5 minute read
Sudan crisis: Air strikes and fighting in Khartoum as truce collapses
Air strikes have intensified in Sudan’s capital, Khartoum, despite a truce aimed at allowing civilians to flee.
The army said it was attacking the city to flush out its paramilitary rivals, the Rapid Response Forces (RSF).
Advertisement
The latest truce was due to end at midnight on Sunday. The RSF said it had been extended for another three days.
Millions remain trapped in the capital, where food is running short. The first major aid flight, laden with medical supplies, has arrived in the country.
The International Committee of the Red Cross (ICRC) says a plane landed at Port Sudan with eight tonnes of relief supplies, including health kits for hospitals.
“With hostilities still ongoing, ICRC teams will need guarantees of safe passage from the parties to the conflict to deliver this material to medical facilities in locations with active fighting, such as Khartoum,” a statement said.
More than 70% of health facilities in the capital have been forced to close as a result of the fighting that erupted on 15 April.
More than 500 people have been reported killed, with the actual total number of dead and injured expected to be much higher.
Army commander Gen Abdel Fattah al-Burhan and RSF chief Gen Mohamed Hamdan Dagalo, better known as Hemedti, are vying for power - and disagree in particular about plans to include the RSF into the army.
Foreign countries have been evacuating their nationals amid the chaos.
Tens of thousands of people are attempting to flee Sudan
The warring sides agreed a humanitarian truce after intensive diplomatic efforts by neighbouring countries, the US, UK and UN. It was extended, but did not hold.
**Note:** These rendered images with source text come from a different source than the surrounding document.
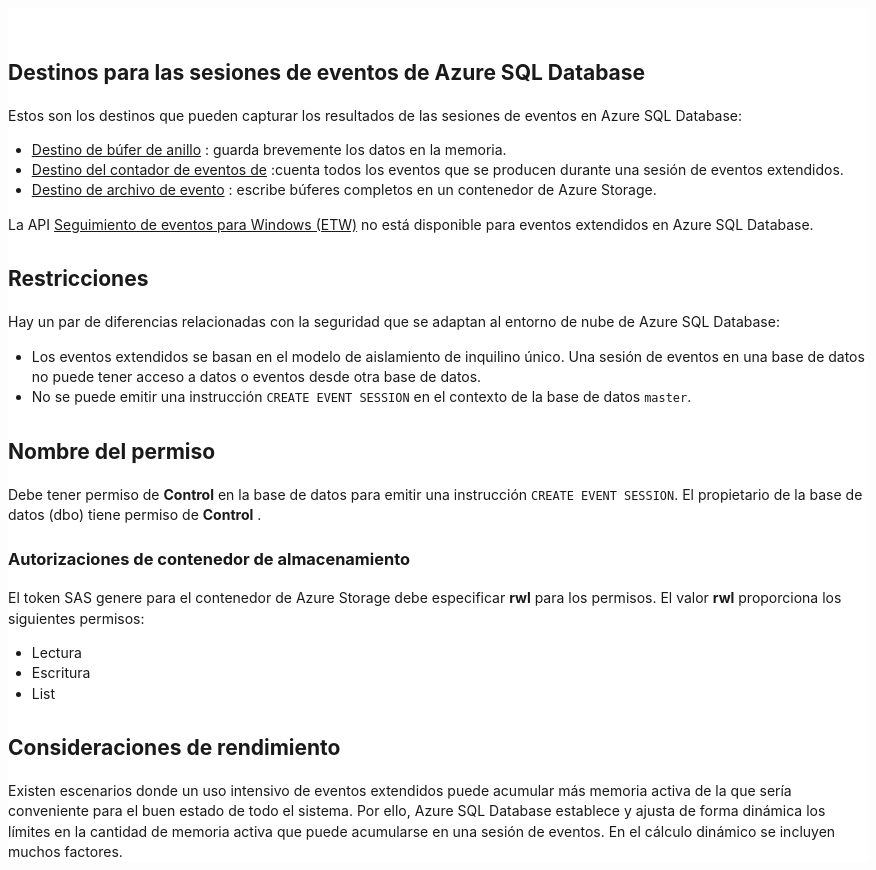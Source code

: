 
<a name="AzureXEventsTargets" id="AzureXEventsTargets"></a> &nbsp;

## <a name="targets-for-your-azure-sql-database-event-sessions"></a>Destinos para las sesiones de eventos de Azure SQL Database

Estos son los destinos que pueden capturar los resultados de las sesiones de eventos en Azure SQL Database:

- [Destino de búfer de anillo](/sql/relational-databases/extended-events/targets-for-extended-events-in-sql-server#ring_buffer-target) : guarda brevemente los datos en la memoria.
- [Destino del contador de eventos de](/sql/relational-databases/extended-events/targets-for-extended-events-in-sql-server#event_counter-target) :cuenta todos los eventos que se producen durante una sesión de eventos extendidos.
- [Destino de archivo de evento](/sql/relational-databases/extended-events/targets-for-extended-events-in-sql-server#event_file-target) : escribe búferes completos en un contenedor de Azure Storage.

La API [Seguimiento de eventos para Windows (ETW)](/dotnet/framework/wcf/samples/etw-tracing) no está disponible para eventos extendidos en Azure SQL Database.

## <a name="restrictions"></a>Restricciones

Hay un par de diferencias relacionadas con la seguridad que se adaptan al entorno de nube de Azure SQL Database:

- Los eventos extendidos se basan en el modelo de aislamiento de inquilino único. Una sesión de eventos en una base de datos no puede tener acceso a datos o eventos desde otra base de datos.
- No se puede emitir una instrucción `CREATE EVENT SESSION` en el contexto de la base de datos `master`.
    
## <a name="permission-model"></a>Nombre del permiso

Debe tener permiso de **Control** en la base de datos para emitir una instrucción `CREATE EVENT SESSION`. El propietario de la base de datos (dbo) tiene permiso de **Control** .

### <a name="storage-container-authorizations"></a>Autorizaciones de contenedor de almacenamiento

El token SAS genere para el contenedor de Azure Storage debe especificar **rwl** para los permisos. El valor **rwl** proporciona los siguientes permisos:

- Lectura
- Escritura
- List

## <a name="performance-considerations"></a>Consideraciones de rendimiento

Existen escenarios donde un uso intensivo de eventos extendidos puede acumular más memoria activa de la que sería conveniente para el buen estado de todo el sistema. Por ello, Azure SQL Database establece y ajusta de forma dinámica los límites en la cantidad de memoria activa que puede acumularse en una sesión de eventos. En el cálculo dinámico se incluyen muchos factores.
There are few signs the army will respect the further extension announced by the RSF on Sunday.
The army said it had conducted operations against RSF troops north of the city centre.
Eyewitnesses told Reuters news agency that army drones had targeted RSF position near a major oil refinery.
“We woke up once again to the sound of fighter jets and anti-aircraft weapons blasting all over our neighbourhood,” one resident told AFP news agency on Sunday.
BBC diplomatic correspondent Paul Adams, who is monitoring events from
Nairobi in Kenya, says the army will find it difficult to expel the RSF from Khartoum.
For all the army’s superior firepower, the RSF are highly mobile and more suited to urban warfare, our correspondent adds.
Some 2,122 British nationals have been rescued from Sudan, the government said
The UK government announced on Sunday that it would organise a final evacuation flight on Monday - two days after it said it had ended its operation to bring British nationals out. The Foreign Office (FCDO) advised those wishing to leave to travel to the evacuation point in Port Sudan before 12:00 (10:00 GMT). So far, 2,122 people have been evacuated, the FCDO statement said.
A US-organised convoy has reached Port Sudan to evacuate more US citizens by ship to Jeddah in Saudi Arabia. It said hundreds of Americans had already left, in addition to the diplomats evacuated by air a week ago.
Also on Saturday Sudanese former Prime Minister Abdalla Hamdok warned that the conflict could become worse than those in Syria and Libya. Those wars have led to hundreds of thousands of deaths and caused instability in the wider regions.
Speaking in Nairobi, he said: “I think it will be a nightmare for the world. This is not a war between an army and small rebellion. It is almost like two armies.”
Meanwhile, there are chaotic scenes in Port Sudan where people are desperate to board ships, some of which are heading to Saudi Arabia and Yemen.
I’m so happy to come home - Chadian student
A student has told the BBC of her relief at being airlifted from Sudan.
“The Chadian embassy helped us and now we are on a plane. I am very happy to come back to my beloved country, Chad,” says Ikhbar.
She says dozens of other Chadians are on board the flight, and although she is leaving her university studies behind in Khartoum, she’s grateful to have found safety.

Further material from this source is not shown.